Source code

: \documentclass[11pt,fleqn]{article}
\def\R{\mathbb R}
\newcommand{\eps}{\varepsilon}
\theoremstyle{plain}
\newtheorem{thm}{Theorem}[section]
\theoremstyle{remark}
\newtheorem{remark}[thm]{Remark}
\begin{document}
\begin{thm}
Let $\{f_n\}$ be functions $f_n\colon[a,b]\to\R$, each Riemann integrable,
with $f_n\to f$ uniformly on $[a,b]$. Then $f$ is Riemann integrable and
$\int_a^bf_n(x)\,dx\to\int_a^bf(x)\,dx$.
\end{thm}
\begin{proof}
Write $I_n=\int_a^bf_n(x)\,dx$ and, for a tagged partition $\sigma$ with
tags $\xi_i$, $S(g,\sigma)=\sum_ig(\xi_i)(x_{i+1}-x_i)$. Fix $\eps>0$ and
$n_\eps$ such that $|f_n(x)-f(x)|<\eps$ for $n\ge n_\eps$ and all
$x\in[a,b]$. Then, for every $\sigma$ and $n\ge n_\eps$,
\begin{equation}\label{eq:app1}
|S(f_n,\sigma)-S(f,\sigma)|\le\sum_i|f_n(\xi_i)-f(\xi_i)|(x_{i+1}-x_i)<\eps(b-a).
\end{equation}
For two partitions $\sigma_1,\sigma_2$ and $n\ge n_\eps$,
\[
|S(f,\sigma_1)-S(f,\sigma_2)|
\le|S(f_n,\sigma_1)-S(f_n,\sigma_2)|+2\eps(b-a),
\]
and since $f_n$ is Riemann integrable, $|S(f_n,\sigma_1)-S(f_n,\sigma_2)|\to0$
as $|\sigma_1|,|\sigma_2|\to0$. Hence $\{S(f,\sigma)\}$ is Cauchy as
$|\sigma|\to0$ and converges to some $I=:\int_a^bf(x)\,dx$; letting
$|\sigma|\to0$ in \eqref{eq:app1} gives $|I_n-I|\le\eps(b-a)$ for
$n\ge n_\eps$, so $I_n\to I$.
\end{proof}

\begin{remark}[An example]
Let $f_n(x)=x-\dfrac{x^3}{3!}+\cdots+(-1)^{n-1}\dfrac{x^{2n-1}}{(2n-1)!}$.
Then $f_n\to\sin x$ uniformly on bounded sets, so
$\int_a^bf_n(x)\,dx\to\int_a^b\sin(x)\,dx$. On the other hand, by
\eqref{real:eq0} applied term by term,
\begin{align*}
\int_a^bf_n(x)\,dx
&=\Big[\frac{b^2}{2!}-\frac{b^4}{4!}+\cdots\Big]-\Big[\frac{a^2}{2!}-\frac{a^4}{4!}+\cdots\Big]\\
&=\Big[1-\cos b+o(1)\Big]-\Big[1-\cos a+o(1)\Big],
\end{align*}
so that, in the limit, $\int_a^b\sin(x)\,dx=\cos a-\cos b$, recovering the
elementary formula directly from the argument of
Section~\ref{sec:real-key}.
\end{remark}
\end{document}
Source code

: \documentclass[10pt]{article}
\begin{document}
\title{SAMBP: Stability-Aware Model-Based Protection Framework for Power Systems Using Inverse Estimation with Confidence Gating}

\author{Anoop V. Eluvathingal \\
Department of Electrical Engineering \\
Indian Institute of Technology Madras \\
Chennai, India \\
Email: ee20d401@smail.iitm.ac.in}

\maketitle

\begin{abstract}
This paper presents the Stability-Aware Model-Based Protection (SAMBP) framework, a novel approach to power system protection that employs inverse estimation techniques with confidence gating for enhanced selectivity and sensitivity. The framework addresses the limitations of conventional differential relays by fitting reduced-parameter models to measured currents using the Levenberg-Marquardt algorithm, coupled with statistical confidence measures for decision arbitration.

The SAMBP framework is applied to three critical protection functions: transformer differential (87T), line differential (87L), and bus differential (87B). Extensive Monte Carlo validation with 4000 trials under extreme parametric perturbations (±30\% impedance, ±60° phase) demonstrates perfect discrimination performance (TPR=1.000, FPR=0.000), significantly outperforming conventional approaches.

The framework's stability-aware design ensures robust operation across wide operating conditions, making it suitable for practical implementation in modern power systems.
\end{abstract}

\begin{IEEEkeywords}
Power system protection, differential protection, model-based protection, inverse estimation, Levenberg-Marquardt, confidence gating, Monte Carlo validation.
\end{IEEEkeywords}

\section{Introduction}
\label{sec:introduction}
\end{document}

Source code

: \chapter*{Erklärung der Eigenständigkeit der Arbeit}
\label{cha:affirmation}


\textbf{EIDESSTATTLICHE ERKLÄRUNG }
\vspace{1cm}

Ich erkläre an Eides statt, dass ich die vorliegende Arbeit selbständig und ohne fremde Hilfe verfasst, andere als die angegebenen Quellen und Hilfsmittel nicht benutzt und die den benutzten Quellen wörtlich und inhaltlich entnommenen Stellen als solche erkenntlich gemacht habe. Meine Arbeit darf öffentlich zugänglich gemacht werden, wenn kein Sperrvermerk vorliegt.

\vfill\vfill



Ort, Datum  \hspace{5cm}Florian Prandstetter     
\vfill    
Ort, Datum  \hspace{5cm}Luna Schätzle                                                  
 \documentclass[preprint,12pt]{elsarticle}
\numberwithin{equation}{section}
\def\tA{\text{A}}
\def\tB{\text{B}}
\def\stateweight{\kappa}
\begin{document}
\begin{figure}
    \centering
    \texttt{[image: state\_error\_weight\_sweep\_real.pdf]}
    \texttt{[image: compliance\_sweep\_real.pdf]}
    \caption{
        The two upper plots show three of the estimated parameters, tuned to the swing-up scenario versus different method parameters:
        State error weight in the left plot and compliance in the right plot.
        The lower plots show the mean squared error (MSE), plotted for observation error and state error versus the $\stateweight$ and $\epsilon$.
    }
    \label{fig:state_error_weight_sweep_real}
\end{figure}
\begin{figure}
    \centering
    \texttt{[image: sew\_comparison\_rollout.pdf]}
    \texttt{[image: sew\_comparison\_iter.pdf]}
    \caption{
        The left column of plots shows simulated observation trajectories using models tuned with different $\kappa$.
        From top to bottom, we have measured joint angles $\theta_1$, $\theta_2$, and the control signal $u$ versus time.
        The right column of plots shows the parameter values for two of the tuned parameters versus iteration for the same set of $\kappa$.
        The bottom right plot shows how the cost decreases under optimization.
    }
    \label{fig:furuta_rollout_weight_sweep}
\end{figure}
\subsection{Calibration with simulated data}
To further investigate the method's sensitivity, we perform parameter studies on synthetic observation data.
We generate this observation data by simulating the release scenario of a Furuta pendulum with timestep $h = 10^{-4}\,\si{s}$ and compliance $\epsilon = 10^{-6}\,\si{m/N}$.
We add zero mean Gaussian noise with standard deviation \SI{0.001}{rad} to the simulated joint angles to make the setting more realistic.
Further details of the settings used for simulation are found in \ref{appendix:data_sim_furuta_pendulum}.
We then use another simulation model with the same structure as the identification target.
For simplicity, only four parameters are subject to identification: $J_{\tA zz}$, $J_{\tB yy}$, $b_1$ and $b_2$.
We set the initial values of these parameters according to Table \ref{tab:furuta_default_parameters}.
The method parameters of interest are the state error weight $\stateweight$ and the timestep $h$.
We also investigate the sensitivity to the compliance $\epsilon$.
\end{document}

_What you should do_
Set down the data above once more so that nothing differs from the original.

_Worked solution_
Source code

: \documentclass[11pt,fleqn]{article}
\def\R{\mathbb R}
\newcommand{\eps}{\varepsilon}
\theoremstyle{plain}
\newtheorem{thm}{Theorem}[section]
\theoremstyle{remark}
\newtheorem{remark}[thm]{Remark}
\begin{document}
\begin{thm}
Let $\{f_n\}$ be functions $f_n\colon[a,b]\to\R$, each Riemann integrable,
with $f_n\to f$ uniformly on $[a,b]$. Then $f$ is Riemann integrable and
$\int_a^bf_n(x)\,dx\to\int_a^bf(x)\,dx$.
\end{thm}
\begin{proof}
Write $I_n=\int_a^bf_n(x)\,dx$ and, for a tagged partition $\sigma$ with
tags $\xi_i$, $S(g,\sigma)=\sum_ig(\xi_i)(x_{i+1}-x_i)$. Fix $\eps>0$ and
$n_\eps$ such that $|f_n(x)-f(x)|<\eps$ for $n\ge n_\eps$ and all
$x\in[a,b]$. Then, for every $\sigma$ and $n\ge n_\eps$,
\begin{equation}\label{eq:app1}
|S(f_n,\sigma)-S(f,\sigma)|\le\sum_i|f_n(\xi_i)-f(\xi_i)|(x_{i+1}-x_i)<\eps(b-a).
\end{equation}
For two partitions $\sigma_1,\sigma_2$ and $n\ge n_\eps$,
\[
|S(f,\sigma_1)-S(f,\sigma_2)|
\le|S(f_n,\sigma_1)-S(f_n,\sigma_2)|+2\eps(b-a),
\]
and since $f_n$ is Riemann integrable, $|S(f_n,\sigma_1)-S(f_n,\sigma_2)|\to0$
as $|\sigma_1|,|\sigma_2|\to0$. Hence $\{S(f,\sigma)\}$ is Cauchy as
$|\sigma|\to0$ and converges to some $I=:\int_a^bf(x)\,dx$; letting
$|\sigma|\to0$ in \eqref{eq:app1} gives $|I_n-I|\le\eps(b-a)$ for
$n\ge n_\eps$, so $I_n\to I$.
\end{proof}

\begin{remark}[An example]
Let $f_n(x)=x-\dfrac{x^3}{3!}+\cdots+(-1)^{n-1}\dfrac{x^{2n-1}}{(2n-1)!}$.
Then $f_n\to\sin x$ uniformly on bounded sets, so
$\int_a^bf_n(x)\,dx\to\int_a^b\sin(x)\,dx$. On the other hand, by
\eqref{real:eq0} applied term by term,
\begin{align*}
\int_a^bf_n(x)\,dx
&=\Big[\frac{b^2}{2!}-\frac{b^4}{4!}+\cdots\Big]-\Big[\frac{a^2}{2!}-\frac{a^4}{4!}+\cdots\Big]\\
&=\Big[1-\cos b+o(1)\Big]-\Big[1-\cos a+o(1)\Big],
\end{align*}
so that, in the limit, $\int_a^b\sin(x)\,dx=\cos a-\cos b$, recovering the
elementary formula directly from the argument of
Section~\ref{sec:real-key}.
\end{remark}
\end{document}
Source code

: \documentclass[10pt]{article}
\begin{document}
\title{SAMBP: Stability-Aware Model-Based Protection Framework for Power Systems Using Inverse Estimation with Confidence Gating}

\author{Anoop V. Eluvathingal \\
Department of Electrical Engineering \\
Indian Institute of Technology Madras \\
Chennai, India \\
Email: ee20d401@smail.iitm.ac.in}

\maketitle

\begin{abstract}
This paper presents the Stability-Aware Model-Based Protection (SAMBP) framework, a novel approach to power system protection that employs inverse estimation techniques with confidence gating for enhanced selectivity and sensitivity. The framework addresses the limitations of conventional differential relays by fitting reduced-parameter models to measured currents using the Levenberg-Marquardt algorithm, coupled with statistical confidence measures for decision arbitration.

The SAMBP framework is applied to three critical protection functions: transformer differential (87T), line differential (87L), and bus differential (87B). Extensive Monte Carlo validation with 4000 trials under extreme parametric perturbations (±30\% impedance, ±60° phase) demonstrates perfect discrimination performance (TPR=1.000, FPR=0.000), significantly outperforming conventional approaches.

The framework's stability-aware design ensures robust operation across wide operating conditions, making it suitable for practical implementation in modern power systems.
\end{abstract}

\begin{IEEEkeywords}
Power system protection, differential protection, model-based protection, inverse estimation, Levenberg-Marquardt, confidence gating, Monte Carlo validation.
\end{IEEEkeywords}

\section{Introduction}
\label{sec:introduction}
\end{document}

Source code

: \chapter*{Erklärung der Eigenständigkeit der Arbeit}
\label{cha:affirmation}


\textbf{EIDESSTATTLICHE ERKLÄRUNG }
\vspace{1cm}

Ich erkläre an Eides statt, dass ich die vorliegende Arbeit selbständig und ohne fremde Hilfe verfasst, andere als die angegebenen Quellen und Hilfsmittel nicht benutzt und die den benutzten Quellen wörtlich und inhaltlich entnommenen Stellen als solche erkenntlich gemacht habe. Meine Arbeit darf öffentlich zugänglich gemacht werden, wenn kein Sperrvermerk vorliegt.

\vfill\vfill



Ort, Datum  \hspace{5cm}Florian Prandstetter     
\vfill    
Ort, Datum  \hspace{5cm}Luna Schätzle                                                  
 \documentclass[preprint,12pt]{elsarticle}
\numberwithin{equation}{section}
\def\tA{\text{A}}
\def\tB{\text{B}}
\def\stateweight{\kappa}
\begin{document}
\begin{figure}
    \centering
    \texttt{[image: state\_error\_weight\_sweep\_real.pdf]}
    \texttt{[image: compliance\_sweep\_real.pdf]}
    \caption{
        The two upper plots show three of the estimated parameters, tuned to the swing-up scenario versus different method parameters:
        State error weight in the left plot and compliance in the right plot.
        The lower plots show the mean squared error (MSE), plotted for observation error and state error versus the $\stateweight$ and $\epsilon$.
    }
    \label{fig:state_error_weight_sweep_real}
\end{figure}
\begin{figure}
    \centering
    \texttt{[image: sew\_comparison\_rollout.pdf]}
    \texttt{[image: sew\_comparison\_iter.pdf]}
    \caption{
        The left column of plots shows simulated observation trajectories using models tuned with different $\kappa$.
        From top to bottom, we have measured joint angles $\theta_1$, $\theta_2$, and the control signal $u$ versus time.
        The right column of plots shows the parameter values for two of the tuned parameters versus iteration for the same set of $\kappa$.
        The bottom right plot shows how the cost decreases under optimization.
    }
    \label{fig:furuta_rollout_weight_sweep}
\end{figure}
\subsection{Calibration with simulated data}
To further investigate the method's sensitivity, we perform parameter studies on synthetic observation data.
We generate this observation data by simulating the release scenario of a Furuta pendulum with timestep $h = 10^{-4}\,\si{s}$ and compliance $\epsilon = 10^{-6}\,\si{m/N}$.
We add zero mean Gaussian noise with standard deviation \SI{0.001}{rad} to the simulated joint angles to make the setting more realistic.
Further details of the settings used for simulation are found in \ref{appendix:data_sim_furuta_pendulum}.
We then use another simulation model with the same structure as the identification target.
For simplicity, only four parameters are subject to identification: $J_{\tA zz}$, $J_{\tB yy}$, $b_1$ and $b_2$.
We set the initial values of these parameters according to Table \ref{tab:furuta_default_parameters}.
The method parameters of interest are the state error weight $\stateweight$ and the timestep $h$.
We also investigate the sensitivity to the compliance $\epsilon$.
\end{document}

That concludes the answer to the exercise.